----- RECORD EXTRACTS

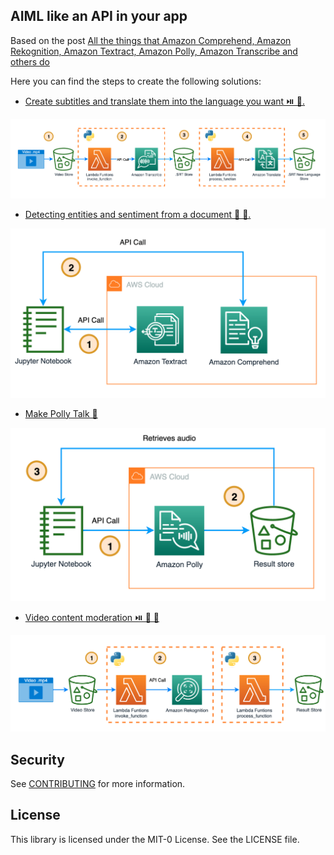 ## AIML like an API in your app

Based on the post [All the things that Amazon Comprehend, Amazon Rekognition, Amazon Textract, Amazon Polly, Amazon Transcribe and others do](https://buildon.aws/posts/all-the-things-that-comprehend-rekognition-textract-polly-transcribe-and-others-do)

Here you can find the steps to create the following solutions:

- [Create subtitles and translate them into the language you want ⏯️ 🍿.](create-subtitles-and-translate-them-into-the-language-you-want/README.md)

![Create subtitles and translate them into the language you want](images/create-subtitles-and-translate-s.png)

- [Detecting entities and sentiment from a document 🔎 📄. ](detecting-entities-and-sentiment-from-a-document/detecting-entities-and-sentiment-from-a-document.ipynb)

![Detecting entities and sentiment from a document"](images/detecting-entities-and-sentiment.png)

- [Make Polly Talk 🦜](make-polly-talk/make-polly-talk.ipynb) 

![Make Polly Talk](images/make-polly-talk.png)

- [Video content moderation ⏯️ 🔫 🚬]((video-content-moderation/README.md) )

![Video content moderation"](images/video-content-moderation.png)


## Security

See [CONTRIBUTING](CONTRIBUTING.md#security-issue-notifications) for more information.

## License

This library is licensed under the MIT-0 License. See the LICENSE file.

----------

## PROBLEM TO WORK ON
Reproduce each line above that contains "create".

## ANSWER SPACE
Here you can find the steps to create the following solutions:
- [Create subtitles and translate them into the language you want ⏯️ 🍿.](create-subtitles-and-translate-them-into-the-language-you-want/README.md)
![Create subtitles and translate them into the language you want](images/create-subtitles-and-translate-s.png)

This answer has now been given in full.